When copying the listing below, skip every picture and repeat exactly the lines from the first one through the line that contains "the user double".

Entries shown:
>>
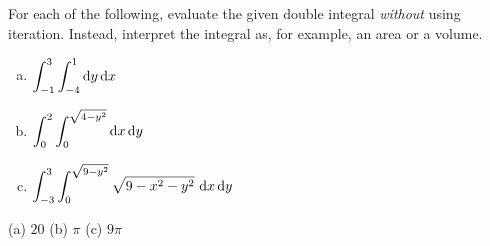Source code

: 


\subsection*{\Conceptual}


\begin{question}
For each of the following, evaluate the given double integral 
\emph{without} using iteration. Instead, interpret the integral as, for
example, an area or a volume.
\begin{enumerate}[(a)]
\item
$\displaystyle\int_{-1}^3\int_{-4}^1 \mathrm{d}y\,\mathrm{d}x$
\item
$\displaystyle\int_0^2\int_0^{\sqrt{4-y^2}} \mathrm{d}x\,\mathrm{d}y$
\item
$\dst\int_{-3}^3\int_0^{\sqrt{9-y^2}}\sqrt{9-x^2-y^2}\ \dee{x}\,\dee{y}$
\end{enumerate}
\end{question}

%

\begin{answer}
(a) $20$\qquad
(b) $\pi$  \qquad
(c) $9\pi$
\end{answer}

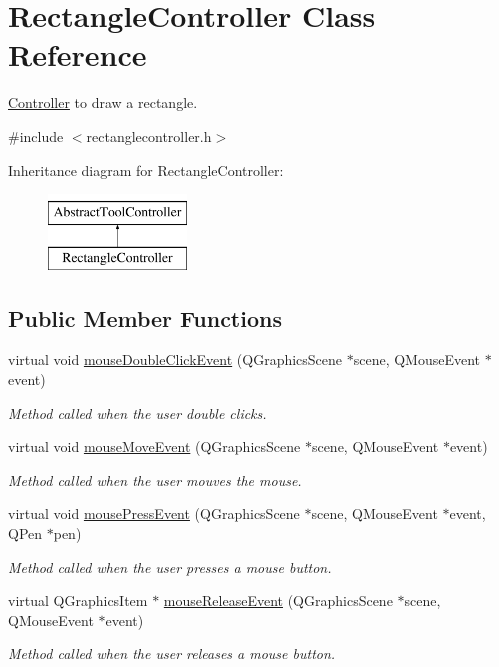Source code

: \hypertarget{classRectangleController}{}\section{Rectangle\+Controller Class Reference}
\label{classRectangleController}


\hyperlink{classController}{Controller} to draw a rectangle.  




{\ttfamily \#include $<$rectanglecontroller.\+h$>$}

Inheritance diagram for Rectangle\+Controller\+:\begin{figure}[H]
\begin{center}
\leavevmode
\includegraphics[height=2.000000cm]{classRectangleController}
\end{center}
\end{figure}
\subsection*{Public Member Functions}
\begin{DoxyCompactItemize}
\item 
virtual void \hyperlink{classRectangleController_a706b3621b5437b4a39eafb698b8cda0f}{mouse\+Double\+Click\+Event} (Q\+Graphics\+Scene $\ast$scene, Q\+Mouse\+Event $\ast$event)
\begin{DoxyCompactList}\small\item\em Method called when the user double clicks. \end{DoxyCompactList}\item 
virtual void \hyperlink{classRectangleController_aa593bd4a91f89f982185ac59b3a26e0d}{mouse\+Move\+Event} (Q\+Graphics\+Scene $\ast$scene, Q\+Mouse\+Event $\ast$event)
\begin{DoxyCompactList}\small\item\em Method called when the user mouves the mouse. \end{DoxyCompactList}\item 
virtual void \hyperlink{classRectangleController_aead56e4a6249e8fba020cbacb03c0d85}{mouse\+Press\+Event} (Q\+Graphics\+Scene $\ast$scene, Q\+Mouse\+Event $\ast$event, Q\+Pen $\ast$pen)
\begin{DoxyCompactList}\small\item\em Method called when the user presses a mouse button. \end{DoxyCompactList}\item 
virtual Q\+Graphics\+Item $\ast$ \hyperlink{classRectangleController_a61a472851c5a79c64d955bdd4f3799aa}{mouse\+Release\+Event} (Q\+Graphics\+Scene $\ast$scene, Q\+Mouse\+Event $\ast$event)
\begin{DoxyCompactList}\small\item\em Method called when the user releases a mouse button. \end{DoxyCompactList}\end{DoxyCompactItemize}
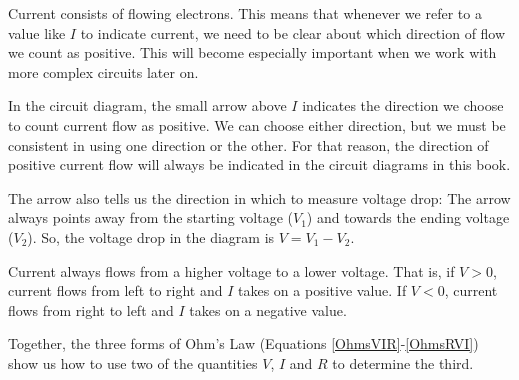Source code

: \begin{kaobox}[frametitle=Signs of things to come \dots]
Current consists of flowing electrons.
This means that whenever we refer to a value like $I$ to indicate current, we need to be clear about which direction of flow we count as positive.
This will become especially important when we work with more complex circuits later on.

In the circuit diagram, the small arrow above $I$ indicates the direction we choose to count current flow as positive.
We can choose either direction, but we must be consistent in using one direction or the other. 
For that reason, the direction of positive current flow will always be indicated in the circuit diagrams in this book.


The arrow also tells us the direction in which to measure voltage drop: 
The arrow always points away from the starting voltage ($V_1$) and towards the ending voltage ($V_2$).
So, the voltage drop in the diagram is $V=V_1-V_2$.

Current always flows from a higher voltage to a lower voltage.
That is, if $V>0$, current flows from left to right and $I$ takes on a positive value.
If $V<0$, current flows from right to left and $I$ takes on a negative value.
\end{kaobox}


Together, the three forms of Ohm's Law (Equations \ref{OhmsVIR}-\ref{OhmsRVI}) show us how to use two of the quantities $V$, $I$ and $R$ to determine the third.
<<
Response:
Source code

: 


\subsection*{\Conceptual}


\begin{question}
For each of the following, evaluate the given double integral 
\emph{without} using iteration. Instead, interpret the integral as, for
example, an area or a volume.
\begin{enumerate}[(a)]
\item
$\displaystyle\int_{-1}^3\int_{-4}^1 \mathrm{d}y\,\mathrm{d}x$
\item
$\displaystyle\int_0^2\int_0^{\sqrt{4-y^2}} \mathrm{d}x\,\mathrm{d}y$
\item
$\dst\int_{-3}^3\int_0^{\sqrt{9-y^2}}\sqrt{9-x^2-y^2}\ \dee{x}\,\dee{y}$
\end{enumerate}
\end{question}

%

\begin{answer}
(a) $20$\qquad
(b) $\pi$  \qquad
(c) $9\pi$
\end{answer}

Source code

: \hypertarget{classRectangleController}{}\section{Rectangle\+Controller Class Reference}
\label{classRectangleController}


\hyperlink{classController}{Controller} to draw a rectangle.  




{\ttfamily \#include $<$rectanglecontroller.\+h$>$}

Inheritance diagram for Rectangle\+Controller\+:\begin{figure}[H]
\begin{center}
\leavevmode
\includegraphics[height=2.000000cm]{classRectangleController}
\end{center}
\end{figure}
\subsection*{Public Member Functions}
\begin{DoxyCompactItemize}
\item 
virtual void \hyperlink{classRectangleController_a706b3621b5437b4a39eafb698b8cda0f}{mouse\+Double\+Click\+Event} (Q\+Graphics\+Scene $\ast$scene, Q\+Mouse\+Event $\ast$event)
\begin{DoxyCompactList}\small\item\em Method called when the user double clicks. \end{DoxyCompactList}\item 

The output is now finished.